I applaud Gov. Jerry Brown for getting something done finally. There are many issues, of course. For me, the overriding issue is the rising ocean level. In the next 100 years I believe that most of the Delta will be under water... as it was every spring until levees were built in the 1800's.

Our house is upriver about 60 or 70 miles from the Golden Gate Bridge. The street in front of our house is only 2 feet above sea level NOW. The middle of the island the house is on is 6 feet BELOW sea level NOW. The farmers are already planting salt resistant crops. The salt water intrusion is far inland already on a high tide.

IT MAKES GOOD SENSE TO ME TO CAPTURE FRESH, NON-SALT WATER HIGH UP ON THE SACRAMENTO RIVER. Of course that water will be transported to the lagoon at the Tracy Pumping station for moving it into the Delta-Mendota Canal to go to the central valley farming and southern California. It has been doing that for years anyway, just a greater capacity with this plan. But being able to tunnel that FRESH good mountain water also means that it is always possible that the tunnel could be tapped at a future date to provide necessary fresh water for the Delta...not that that would be an easy political thing to do... but possible.

Interestingly, back in 1906, a plan was hatched to dam the Delta water at Carquinas Straight. That would have kept the Delta as all fresh water. By 1928, the engineer who had surveyed for the Hoover Dam had surveyed the Carquinas location and the state and federal governments had financed the plan. It died shortly after that during the stock market collapse and also I understand because the representative of the Carquinas area fought to stop the project.

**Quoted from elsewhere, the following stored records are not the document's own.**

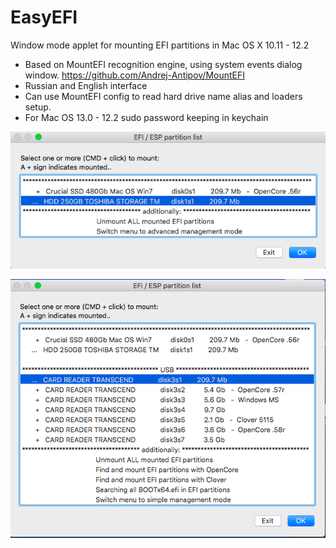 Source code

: # EasyEFI
Window mode applet for mounting EFI partitions in Mac OS X 10.11 - 12.2

* Based on MountEFI recognition engine, using system events dialog window. https://github.com/Andrej-Antipov/MountEFI
* Russian and English interface
* Can use MountEFI config to read hard drive name alias and loaders setup.
* For Mac OS 13.0 - 12.2 sudo password keeping in keychain  

![Theme customizable GUI](https://github.com/Andrej-Antipov/EasyEFI/blob/master/screens/Снимок%20экрана%202020-05-11%20в%2022.45.55.png)

![Theme customizable GUI](https://github.com/Andrej-Antipov/EasyEFI/blob/master/screens/Снимок%20экрана%202020-05-11%20в%2022.47.34.png)
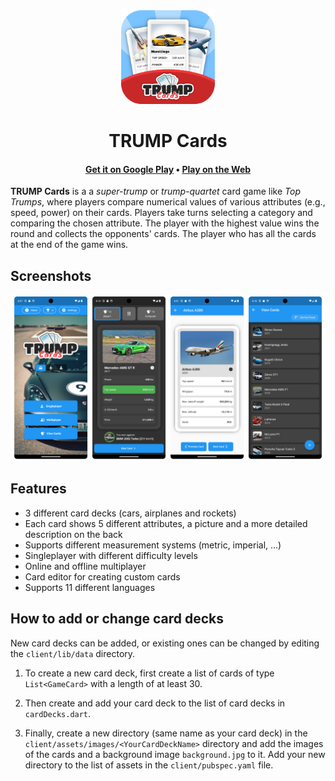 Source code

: <div align="center">
  <img src="./images/app-logo-rounded.png" alt="logo" width="150" height="auto" />
  <h1>TRUMP Cards</h1>
  <h4>
    <a href="https://play.google.com/store/apps/details?id=com.yedesign.card_game" target="_blank">Get it on Google Play</a> • 
    <a href="https://yanexr.github.io/trump-cards" target="_blank">Play on the Web</a>
  </h4>
</div>

**TRUMP Cards** is a a _super-trump_ or _trump-quartet_ card game like _Top Trumps_, where players compare numerical values of various attributes (e.g., speed, power) on their cards. Players take turns selecting a category and comparing the chosen attribute. The player with the highest value wins the round and collects the opponents' cards. The player who has all the cards at the end of the game wins.

## Screenshots
<div align="center">
  <img src="./images/screenshots.png" alt="screenshots" />
</div>

## Features

- 3 different card decks (cars, airplanes and rockets)
- Each card shows 5 different attributes, a picture and a more detailed description on the back
- Supports different measurement systems (metric, imperial, ...)
- Singleplayer with different difficulty levels
- Online and offline multiplayer
- Card editor for creating custom cards
- Supports 11 different languages

## How to add or change card decks

New card decks can be added, or existing ones can be changed by editing the `client/lib/data` directory.

1. To create a new card deck, first create a list of cards of type `List<GameCard>` with a length of at least 30.

2. Then create and add your card deck to the list of card decks in `cardDecks.dart`.

3. Finally, create a new directory (same name as your card deck) in the `client/assets/images/<YourCardDeckName>` directory and add the images of the cards and a background image `background.jpg` to it. Add your new directory to the list of assets in the `client/pubspec.yaml` file.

It is still not something out of the question because of our better understanding and our ability to build locks for shipping traffic and control water flow and the type of water being moved. In fact, a dam and lock could be at the Carquinas location with only fresh water above it, and a second dam and lock could be across at the Richmond Bridge area to isolate San Pablo Bay as a brackish reservoir, with salt water controlled into San Pablo Bay from San Francisco Bay and the ocean. A brackish area is a necessary for many species of course. And fish ladders, etc. would all have to be a part of the plan.

I will just reiterate that mother nature, helped along with our carbon spewing lifestyles, will nevertheless make the final decision about the water and water levels in the Delta. We had better be thinking what we as a people in California will be having to contend with in 2113 and plan accordingly. The BIG picture is the overriding one.